(What the task requires): Go through the data line by line. Copy each one holding the string "implied".

(Dataset content):
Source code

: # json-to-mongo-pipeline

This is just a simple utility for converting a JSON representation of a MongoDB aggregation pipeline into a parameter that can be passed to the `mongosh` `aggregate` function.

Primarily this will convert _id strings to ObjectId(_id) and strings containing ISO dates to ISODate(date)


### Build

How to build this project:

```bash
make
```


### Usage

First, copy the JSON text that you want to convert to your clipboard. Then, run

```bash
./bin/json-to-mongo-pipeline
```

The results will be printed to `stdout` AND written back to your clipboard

* * *

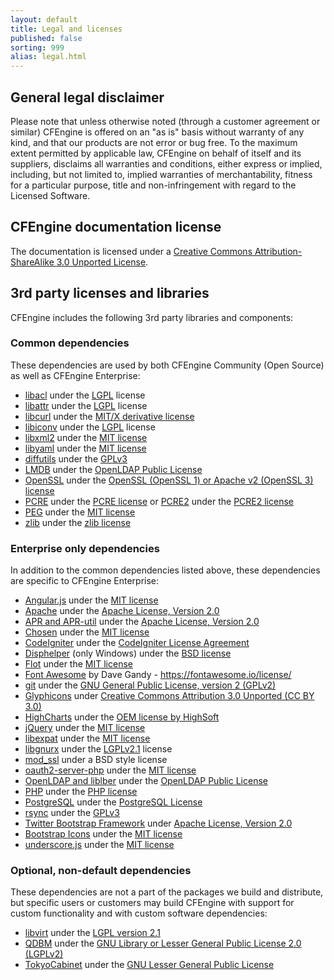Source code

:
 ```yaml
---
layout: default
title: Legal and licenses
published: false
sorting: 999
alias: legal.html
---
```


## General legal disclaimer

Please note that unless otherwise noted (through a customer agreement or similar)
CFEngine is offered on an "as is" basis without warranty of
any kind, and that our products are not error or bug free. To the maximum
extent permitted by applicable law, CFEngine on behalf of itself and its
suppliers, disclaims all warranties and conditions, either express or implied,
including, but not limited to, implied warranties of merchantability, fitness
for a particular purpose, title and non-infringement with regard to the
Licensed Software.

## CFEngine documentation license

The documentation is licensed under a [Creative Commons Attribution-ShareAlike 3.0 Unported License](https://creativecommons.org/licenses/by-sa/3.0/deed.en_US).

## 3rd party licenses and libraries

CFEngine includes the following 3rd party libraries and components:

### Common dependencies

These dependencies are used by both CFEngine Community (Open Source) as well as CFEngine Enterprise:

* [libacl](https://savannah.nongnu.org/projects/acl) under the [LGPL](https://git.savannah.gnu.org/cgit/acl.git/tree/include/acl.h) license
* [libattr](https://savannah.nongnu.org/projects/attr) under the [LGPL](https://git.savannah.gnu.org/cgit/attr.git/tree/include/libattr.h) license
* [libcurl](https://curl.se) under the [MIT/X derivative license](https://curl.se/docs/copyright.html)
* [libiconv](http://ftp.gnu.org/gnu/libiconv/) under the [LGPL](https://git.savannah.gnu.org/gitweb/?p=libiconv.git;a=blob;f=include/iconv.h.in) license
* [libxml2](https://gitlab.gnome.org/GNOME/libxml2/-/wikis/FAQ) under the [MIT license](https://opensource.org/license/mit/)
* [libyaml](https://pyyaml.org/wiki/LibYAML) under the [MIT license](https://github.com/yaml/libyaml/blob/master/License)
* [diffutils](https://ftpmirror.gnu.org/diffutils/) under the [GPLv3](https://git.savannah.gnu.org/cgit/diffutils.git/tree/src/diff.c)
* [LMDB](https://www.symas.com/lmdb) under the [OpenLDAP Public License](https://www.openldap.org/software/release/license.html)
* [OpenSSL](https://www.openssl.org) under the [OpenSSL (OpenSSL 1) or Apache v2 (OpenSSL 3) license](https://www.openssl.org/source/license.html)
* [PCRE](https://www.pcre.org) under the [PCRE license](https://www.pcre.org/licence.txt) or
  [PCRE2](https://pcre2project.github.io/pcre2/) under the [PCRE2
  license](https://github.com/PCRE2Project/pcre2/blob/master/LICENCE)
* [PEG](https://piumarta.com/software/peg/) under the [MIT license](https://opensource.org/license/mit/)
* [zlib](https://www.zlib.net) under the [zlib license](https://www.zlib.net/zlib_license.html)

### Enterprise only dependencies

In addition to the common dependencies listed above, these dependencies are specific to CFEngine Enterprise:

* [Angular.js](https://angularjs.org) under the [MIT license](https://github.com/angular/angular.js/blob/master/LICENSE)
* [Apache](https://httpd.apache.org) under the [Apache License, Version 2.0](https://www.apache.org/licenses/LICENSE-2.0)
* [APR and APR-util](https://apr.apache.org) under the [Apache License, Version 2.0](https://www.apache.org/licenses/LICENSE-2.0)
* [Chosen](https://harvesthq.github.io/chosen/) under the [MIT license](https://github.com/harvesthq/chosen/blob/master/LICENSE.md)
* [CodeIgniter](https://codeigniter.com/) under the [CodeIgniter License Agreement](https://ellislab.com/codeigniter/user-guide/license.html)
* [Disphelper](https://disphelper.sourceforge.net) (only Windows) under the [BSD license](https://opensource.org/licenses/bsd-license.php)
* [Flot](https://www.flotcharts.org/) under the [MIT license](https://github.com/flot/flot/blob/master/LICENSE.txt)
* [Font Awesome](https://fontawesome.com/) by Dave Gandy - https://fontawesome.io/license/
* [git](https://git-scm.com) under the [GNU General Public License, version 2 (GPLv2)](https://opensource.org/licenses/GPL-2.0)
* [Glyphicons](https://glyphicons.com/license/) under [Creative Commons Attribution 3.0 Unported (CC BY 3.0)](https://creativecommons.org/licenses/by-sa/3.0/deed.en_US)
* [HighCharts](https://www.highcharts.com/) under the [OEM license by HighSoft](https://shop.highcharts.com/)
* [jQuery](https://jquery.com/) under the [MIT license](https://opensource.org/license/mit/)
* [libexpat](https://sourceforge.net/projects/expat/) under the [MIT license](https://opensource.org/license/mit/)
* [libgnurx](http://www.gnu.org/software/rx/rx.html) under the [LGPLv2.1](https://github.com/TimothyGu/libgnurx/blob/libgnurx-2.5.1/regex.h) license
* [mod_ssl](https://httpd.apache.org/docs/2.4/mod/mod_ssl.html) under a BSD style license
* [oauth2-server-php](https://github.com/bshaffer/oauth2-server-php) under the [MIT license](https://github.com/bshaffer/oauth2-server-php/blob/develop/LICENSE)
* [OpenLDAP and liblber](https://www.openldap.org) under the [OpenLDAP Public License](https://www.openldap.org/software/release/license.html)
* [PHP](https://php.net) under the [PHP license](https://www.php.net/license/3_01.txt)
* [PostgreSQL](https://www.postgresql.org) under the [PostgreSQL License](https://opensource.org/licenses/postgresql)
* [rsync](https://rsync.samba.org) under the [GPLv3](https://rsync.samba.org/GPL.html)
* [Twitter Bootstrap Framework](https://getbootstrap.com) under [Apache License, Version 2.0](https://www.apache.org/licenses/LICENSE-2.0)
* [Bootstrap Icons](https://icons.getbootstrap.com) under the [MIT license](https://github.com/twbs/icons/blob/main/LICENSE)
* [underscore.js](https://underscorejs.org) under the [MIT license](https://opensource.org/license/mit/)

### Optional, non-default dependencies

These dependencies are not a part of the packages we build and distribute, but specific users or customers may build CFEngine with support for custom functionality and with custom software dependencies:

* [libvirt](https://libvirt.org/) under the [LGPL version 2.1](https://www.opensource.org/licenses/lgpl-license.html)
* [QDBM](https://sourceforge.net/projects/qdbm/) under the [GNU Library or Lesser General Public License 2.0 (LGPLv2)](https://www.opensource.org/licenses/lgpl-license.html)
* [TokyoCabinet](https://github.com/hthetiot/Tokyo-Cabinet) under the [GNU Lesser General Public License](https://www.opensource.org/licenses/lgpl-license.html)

---

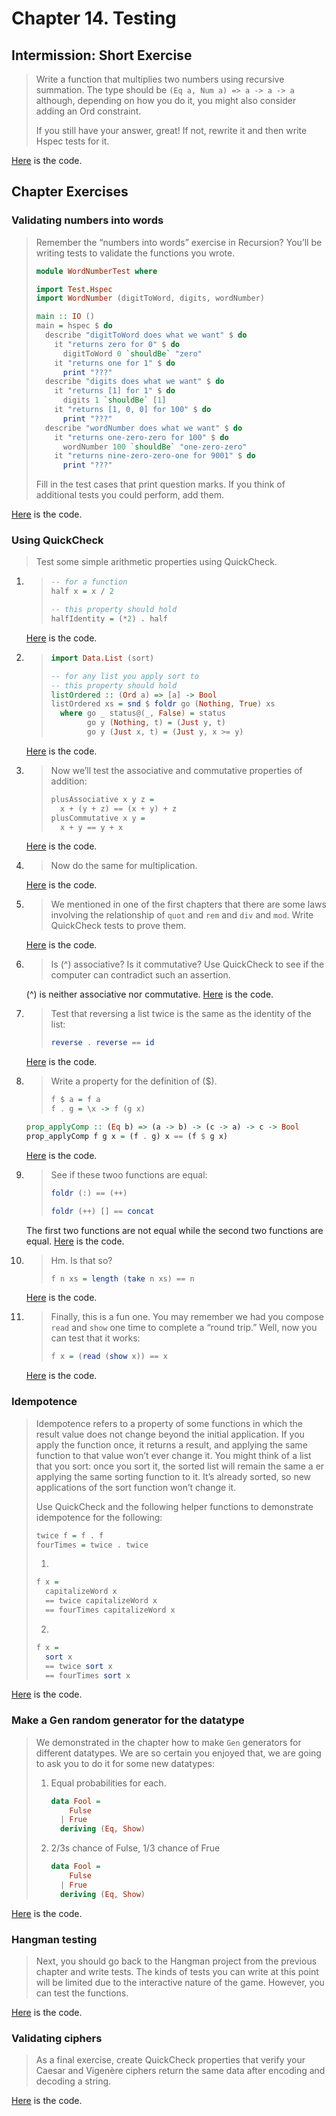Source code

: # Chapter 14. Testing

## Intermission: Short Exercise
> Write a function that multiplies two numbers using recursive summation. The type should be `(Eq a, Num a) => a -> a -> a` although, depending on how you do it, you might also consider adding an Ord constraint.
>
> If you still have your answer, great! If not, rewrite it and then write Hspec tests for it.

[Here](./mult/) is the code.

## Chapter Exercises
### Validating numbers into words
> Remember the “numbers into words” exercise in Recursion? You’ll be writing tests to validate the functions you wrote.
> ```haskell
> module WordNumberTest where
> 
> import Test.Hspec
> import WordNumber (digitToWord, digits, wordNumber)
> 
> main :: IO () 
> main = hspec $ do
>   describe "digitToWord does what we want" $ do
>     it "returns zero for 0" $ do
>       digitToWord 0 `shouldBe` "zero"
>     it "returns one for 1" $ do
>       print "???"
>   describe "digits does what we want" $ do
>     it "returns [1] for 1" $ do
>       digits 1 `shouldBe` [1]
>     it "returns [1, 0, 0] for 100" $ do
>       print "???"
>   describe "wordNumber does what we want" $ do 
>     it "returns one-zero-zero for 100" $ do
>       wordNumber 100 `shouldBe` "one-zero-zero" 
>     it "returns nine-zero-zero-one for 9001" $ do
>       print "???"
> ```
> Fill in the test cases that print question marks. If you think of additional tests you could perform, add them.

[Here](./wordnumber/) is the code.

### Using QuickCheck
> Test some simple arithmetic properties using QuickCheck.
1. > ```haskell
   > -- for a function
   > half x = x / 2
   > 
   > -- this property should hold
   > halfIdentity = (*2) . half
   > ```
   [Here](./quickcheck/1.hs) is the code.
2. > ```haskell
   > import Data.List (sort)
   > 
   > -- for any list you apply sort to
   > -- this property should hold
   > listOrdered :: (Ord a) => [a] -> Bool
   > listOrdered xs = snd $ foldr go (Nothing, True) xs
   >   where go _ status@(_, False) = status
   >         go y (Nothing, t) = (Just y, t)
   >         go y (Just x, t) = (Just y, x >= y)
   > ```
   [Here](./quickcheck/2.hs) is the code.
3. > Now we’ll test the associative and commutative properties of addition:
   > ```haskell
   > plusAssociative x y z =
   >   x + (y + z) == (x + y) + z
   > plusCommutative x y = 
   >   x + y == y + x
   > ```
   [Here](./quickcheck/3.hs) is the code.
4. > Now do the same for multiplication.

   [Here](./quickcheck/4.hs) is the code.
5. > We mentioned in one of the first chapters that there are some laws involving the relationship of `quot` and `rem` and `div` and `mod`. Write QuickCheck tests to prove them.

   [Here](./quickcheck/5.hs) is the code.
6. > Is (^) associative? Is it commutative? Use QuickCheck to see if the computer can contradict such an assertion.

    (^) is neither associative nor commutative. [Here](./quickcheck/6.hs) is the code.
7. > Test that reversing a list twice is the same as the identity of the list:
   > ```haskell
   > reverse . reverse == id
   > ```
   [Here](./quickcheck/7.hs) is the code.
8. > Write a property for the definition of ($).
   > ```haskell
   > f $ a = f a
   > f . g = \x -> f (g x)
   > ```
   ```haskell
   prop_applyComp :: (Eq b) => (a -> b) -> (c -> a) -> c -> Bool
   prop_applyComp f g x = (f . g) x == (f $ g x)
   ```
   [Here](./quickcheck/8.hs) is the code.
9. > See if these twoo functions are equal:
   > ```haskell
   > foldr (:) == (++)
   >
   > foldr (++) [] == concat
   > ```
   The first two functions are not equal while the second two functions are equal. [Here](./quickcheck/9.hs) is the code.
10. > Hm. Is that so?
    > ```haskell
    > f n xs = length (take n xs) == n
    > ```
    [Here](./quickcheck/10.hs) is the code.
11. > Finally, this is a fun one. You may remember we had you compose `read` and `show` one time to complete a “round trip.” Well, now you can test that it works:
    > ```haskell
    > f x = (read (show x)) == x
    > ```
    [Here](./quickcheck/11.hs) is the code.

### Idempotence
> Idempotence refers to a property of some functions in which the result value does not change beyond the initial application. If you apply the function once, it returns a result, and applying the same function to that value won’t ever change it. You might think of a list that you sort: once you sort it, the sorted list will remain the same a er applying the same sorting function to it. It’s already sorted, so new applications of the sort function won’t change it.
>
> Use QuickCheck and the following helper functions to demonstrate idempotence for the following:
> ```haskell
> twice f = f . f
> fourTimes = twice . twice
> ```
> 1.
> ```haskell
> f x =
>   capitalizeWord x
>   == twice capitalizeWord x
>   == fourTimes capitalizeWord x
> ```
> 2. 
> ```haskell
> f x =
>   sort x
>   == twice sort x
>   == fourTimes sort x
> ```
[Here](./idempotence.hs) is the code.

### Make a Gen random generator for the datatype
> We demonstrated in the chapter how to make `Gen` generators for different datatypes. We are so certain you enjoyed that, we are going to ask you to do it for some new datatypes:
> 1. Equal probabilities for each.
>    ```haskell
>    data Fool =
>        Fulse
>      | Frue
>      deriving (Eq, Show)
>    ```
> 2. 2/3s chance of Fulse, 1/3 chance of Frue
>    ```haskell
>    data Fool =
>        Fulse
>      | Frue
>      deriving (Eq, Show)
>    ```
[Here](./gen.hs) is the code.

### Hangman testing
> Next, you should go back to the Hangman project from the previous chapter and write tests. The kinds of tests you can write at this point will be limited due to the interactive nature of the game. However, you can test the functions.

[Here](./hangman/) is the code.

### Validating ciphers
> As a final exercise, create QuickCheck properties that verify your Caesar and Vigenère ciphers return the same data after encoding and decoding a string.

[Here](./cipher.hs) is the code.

(Response to the task):
suppliers, disclaims all warranties and conditions, either express or implied,
including, but not limited to, implied warranties of merchantability, fitness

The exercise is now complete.